[Plain-text document sources]
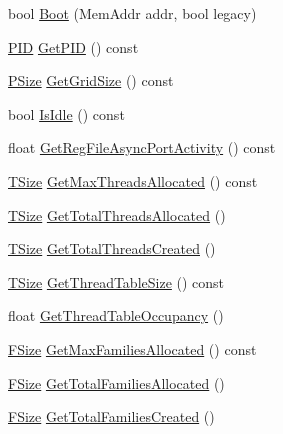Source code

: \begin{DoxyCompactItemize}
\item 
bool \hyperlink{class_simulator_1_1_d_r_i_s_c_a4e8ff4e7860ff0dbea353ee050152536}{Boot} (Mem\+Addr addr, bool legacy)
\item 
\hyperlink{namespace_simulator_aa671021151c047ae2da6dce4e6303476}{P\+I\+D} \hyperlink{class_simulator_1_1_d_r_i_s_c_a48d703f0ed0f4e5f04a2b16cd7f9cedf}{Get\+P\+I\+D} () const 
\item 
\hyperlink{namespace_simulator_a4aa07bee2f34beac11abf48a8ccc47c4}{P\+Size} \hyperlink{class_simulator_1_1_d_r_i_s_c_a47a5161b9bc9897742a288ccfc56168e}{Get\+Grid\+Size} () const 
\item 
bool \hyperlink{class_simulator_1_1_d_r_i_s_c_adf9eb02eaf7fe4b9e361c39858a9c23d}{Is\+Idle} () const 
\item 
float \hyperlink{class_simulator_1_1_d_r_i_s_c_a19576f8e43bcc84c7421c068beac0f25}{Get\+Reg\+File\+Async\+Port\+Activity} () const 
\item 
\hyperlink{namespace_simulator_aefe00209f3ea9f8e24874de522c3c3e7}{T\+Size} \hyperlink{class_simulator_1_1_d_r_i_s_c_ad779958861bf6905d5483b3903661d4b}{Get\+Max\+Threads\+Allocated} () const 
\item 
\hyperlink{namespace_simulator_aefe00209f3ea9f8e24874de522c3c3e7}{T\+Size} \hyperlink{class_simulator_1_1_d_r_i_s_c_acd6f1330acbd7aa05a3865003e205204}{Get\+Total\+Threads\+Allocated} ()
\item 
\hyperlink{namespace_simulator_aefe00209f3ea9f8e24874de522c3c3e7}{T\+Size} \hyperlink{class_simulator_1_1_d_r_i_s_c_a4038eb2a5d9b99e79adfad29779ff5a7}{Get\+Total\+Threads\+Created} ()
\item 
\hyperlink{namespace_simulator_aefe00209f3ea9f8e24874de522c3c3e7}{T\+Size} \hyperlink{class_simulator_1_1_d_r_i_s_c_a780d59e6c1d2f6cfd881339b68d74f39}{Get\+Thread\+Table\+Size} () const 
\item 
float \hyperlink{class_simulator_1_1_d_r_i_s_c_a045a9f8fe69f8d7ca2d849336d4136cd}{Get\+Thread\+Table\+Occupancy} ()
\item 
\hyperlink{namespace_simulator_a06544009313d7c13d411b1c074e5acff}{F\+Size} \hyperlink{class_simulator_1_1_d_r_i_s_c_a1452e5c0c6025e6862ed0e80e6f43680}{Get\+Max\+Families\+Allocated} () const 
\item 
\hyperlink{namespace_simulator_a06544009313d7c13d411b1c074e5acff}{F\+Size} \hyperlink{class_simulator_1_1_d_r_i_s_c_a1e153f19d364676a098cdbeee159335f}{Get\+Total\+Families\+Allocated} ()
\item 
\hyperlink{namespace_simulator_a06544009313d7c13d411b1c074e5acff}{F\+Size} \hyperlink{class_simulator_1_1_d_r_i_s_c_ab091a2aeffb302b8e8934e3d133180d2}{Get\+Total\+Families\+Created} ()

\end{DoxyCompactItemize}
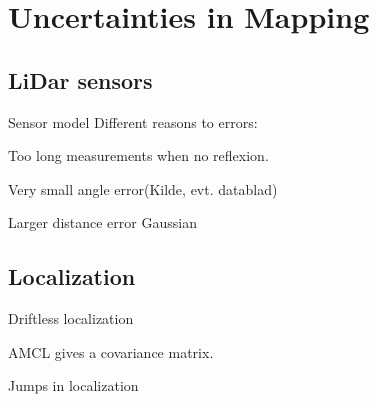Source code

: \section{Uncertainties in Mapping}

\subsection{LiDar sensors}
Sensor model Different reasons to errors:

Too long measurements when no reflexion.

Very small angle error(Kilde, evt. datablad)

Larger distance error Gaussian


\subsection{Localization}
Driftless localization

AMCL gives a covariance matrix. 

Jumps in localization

WORK REQUIRED: Find the word "Threads" in the entries. Copy each line that holds it.

WRITTEN ANSWER:
\hyperlink{namespace_simulator_aefe00209f3ea9f8e24874de522c3c3e7}{T\+Size} \hyperlink{class_simulator_1_1_d_r_i_s_c_ad779958861bf6905d5483b3903661d4b}{Get\+Max\+Threads\+Allocated} () const 
\hyperlink{namespace_simulator_aefe00209f3ea9f8e24874de522c3c3e7}{T\+Size} \hyperlink{class_simulator_1_1_d_r_i_s_c_acd6f1330acbd7aa05a3865003e205204}{Get\+Total\+Threads\+Allocated} ()
\hyperlink{namespace_simulator_aefe00209f3ea9f8e24874de522c3c3e7}{T\+Size} \hyperlink{class_simulator_1_1_d_r_i_s_c_a4038eb2a5d9b99e79adfad29779ff5a7}{Get\+Total\+Threads\+Created} ()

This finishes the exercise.